◆ Exercise aim
Filtering the records below, copy only those lines that include the word "的子模块".

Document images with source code
* * * * *

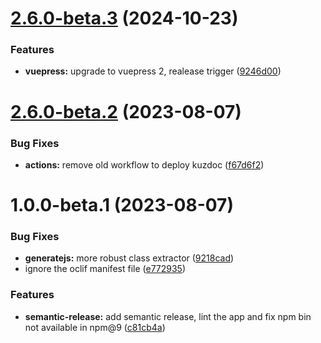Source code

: # [2.6.0-beta.3](https://github.com/kuzzleio/kuzdoc/compare/v2.6.0-beta.2...v2.6.0-beta.3) (2024-10-23)


### Features

* **vuepress:** upgrade to vuepress 2, realease trigger ([9246d00](https://github.com/kuzzleio/kuzdoc/commit/9246d002efe60f27178b97a01e4b62472bfd0fca))

# [2.6.0-beta.2](https://github.com/kuzzleio/kuzdoc/compare/v2.6.0-beta.1...v2.6.0-beta.2) (2023-08-07)


### Bug Fixes

* **actions:** remove old workflow to deploy kuzdoc ([f67d6f2](https://github.com/kuzzleio/kuzdoc/commit/f67d6f2602dff495c32857dd6f384e2755d8bcd3))

# 1.0.0-beta.1 (2023-08-07)


### Bug Fixes

* **generatejs:** more robust class extractor ([9218cad](https://github.com/kuzzleio/kuzdoc/commit/9218cad1c2fa69dc60626aaed10f8765fb474213))
* ignore the oclif manifest file ([e772935](https://github.com/kuzzleio/kuzdoc/commit/e772935c2ffc3ffc553701708f44783638244b4b))


### Features

* **semantic-release:** add semantic release, lint the app and fix npm bin not available in npm@9 ([c81cb4a](https://github.com/kuzzleio/kuzdoc/commit/c81cb4ac401243c4cccde537626c7cb98cd9d22e))
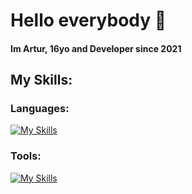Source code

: # Hello everybody 👋
<h4>Im Artur, 16yo and Developer since 2021</h4>

## My Skills:

### Languages:
[![My Skills](https://skillicons.dev/icons?i=html,css,js,java,py,mysql&perline=3)](https://skillicons.dev)

### Tools:
[![My Skills](https://skillicons.dev/icons?i=eclipse,idea,pycharm,vscode,visualstudio&perline=5)](https://skillicons.dev)

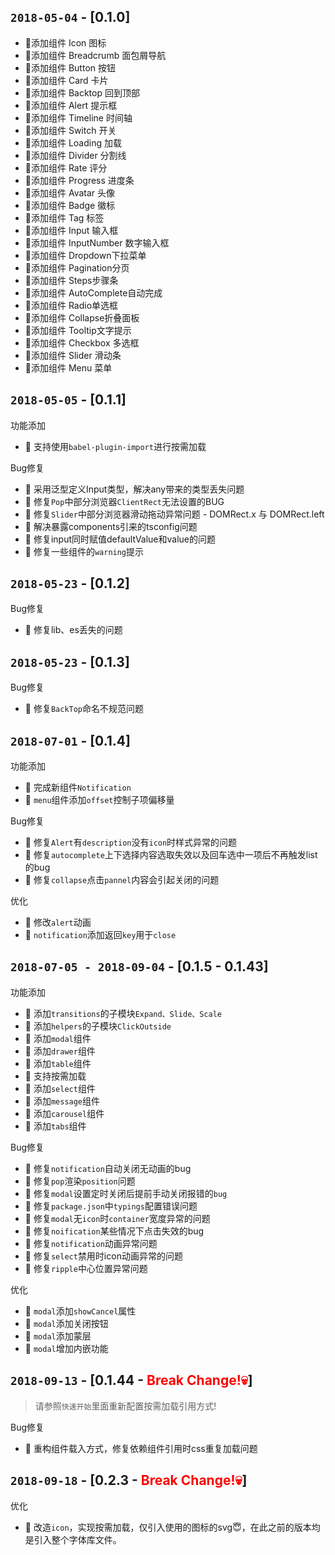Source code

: ## `2018-05-04` - [0.1.0]
  - 🌟添加组件 Icon 图标
  - 🌟添加组件 Breadcrumb 面包屑导航
  - 🌟添加组件 Button 按钮
  - 🌟添加组件 Card 卡片
  - 🌟添加组件 Backtop 回到顶部
  - 🌟添加组件 Alert 提示框
  - 🌟添加组件 Timeline 时间轴
  - 🌟添加组件 Switch 开关
  - 🌟添加组件 Loading 加载
  - 🌟添加组件 Divider 分割线
  - 🌟添加组件 Rate 评分
  - 🌟添加组件 Progress 进度条
  - 🌟添加组件 Avatar 头像
  - 🌟添加组件 Badge 徽标
  - 🌟添加组件 Tag 标签
  - 🌟添加组件 Input 输入框
  - 🌟添加组件 InputNumber 数字输入框
  - 🌟添加组件 Dropdown下拉菜单
  - 🌟添加组件 Pagination分页
  - 🌟添加组件 Steps步骤条
  - 🌟添加组件 AutoComplete自动完成
  - 🌟添加组件 Radio单选框
  - 🌟添加组件 Collapse折叠面板
  - 🌟添加组件 Tooltip文字提示
  - 🌟添加组件 Checkbox 多选框
  - 🌟添加组件 Slider 滑动条
  - 🌟添加组件 Menu 菜单

## `2018-05-05` - [0.1.1]
功能添加
  - 🌟 支持使用`babel-plugin-import`进行按需加载


Bug修复
  - 🐞 采用泛型定义Input类型，解决any带来的类型丢失问题
  - 🐞 修复`Pop`中部分浏览器`ClientRect`无法设置的BUG
  - 🐞 修复`Slider`中部分浏览器滑动拖动异常问题 - DOMRect.x 与 DOMRect.left
  - 🐞 解决暴露components引来的tsconfig问题
  - 🐞 修复input同时赋值defaultValue和value的问题
  - 🐞 修复一些组件的`warning`提示
  
## `2018-05-23` - [0.1.2]
Bug修复
  - 🐞 修复lib、es丢失的问题

## `2018-05-23` - [0.1.3]
Bug修复
  - 🐞 修复`BackTop`命名不规范问题
  
## `2018-07-01` - [0.1.4]
功能添加
  - 🌟 完成新组件`Notification`
  - 🌟 `menu`组件添加`offset`控制子项偏移量

Bug修复
  - 🐞 修复`Alert`有`description`没有`icon`时样式异常的问题
  - 🐞 修复`autocomplete`上下选择内容选取失效以及回车选中一项后不再触发list的bug
  - 🐞 修复`collapse`点击`pannel`内容会引起关闭的问题

优化
  - 🤔 修改`alert`动画
  - 🤔 `notification`添加返回`key`用于`close`

## `2018-07-05 - 2018-09-04` - [0.1.5 - 0.1.43]
功能添加
  - 🌟 添加`transitions`的子模块`Expand、Slide、Scale`
  - 🌟 添加`helpers`的子模块`ClickOutside`
  - 🌟 添加`modal`组件
  - 🌟 添加`drawer`组件
  - 🌟 添加`table`组件
  - 🌟 支持按需加载
  - 🌟 添加`select`组件
  - 🌟 添加`message`组件
  - 🌟 添加`carousel`组件
  - 🌟 添加`tabs`组件

Bug修复
  - 🐞 修复`notification`自动关闭无动画的bug
  - 🐞 修复`pop`渲染`position`问题
  - 🐞 修复`modal`设置定时关闭后提前手动关闭报错的`bug`
  - 🐞 修复`package.json`中`typings`配置错误问题
  - 🐞 修复`modal`无`icon`时`container`宽度异常的问题
  - 🐞 修复`noification`某些情况下点击失效的bug
  - 🐞 修复`notification`动画异常问题
  - 🐞 修复`select`禁用时icon动画异常的问题
  - 🐞 修复`ripple`中心位置异常问题

优化
  - 🤔 `modal`添加`showCancel`属性
  - 🤔 `modal`添加关闭按钮
  - 🤔 `modal`添加蒙层
  - 🤔 `modal`增加内嵌功能

## `2018-09-13` - [0.1.44 - <font color='red'>Break Change!💀</font>] 
> 请参照`快速开始`里面重新配置按需加载引用方式!

Bug修复
  - 🐞 重构组件载入方式，修复依赖组件引用时css重复加载问题

## `2018-09-18` - [0.2.3 - <font color='red'>Break Change!💀</font>]
优化
 - 💎 改造`icon`，实现按需加载，仅引入使用的图标的svg😇，在此之前的版本均是引入整个字体库文件。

* * * * *

◆ Solution to this problem
  - 🌟 添加`transitions`的子模块`Expand、Slide、Scale`
  - 🌟 添加`helpers`的子模块`ClickOutside`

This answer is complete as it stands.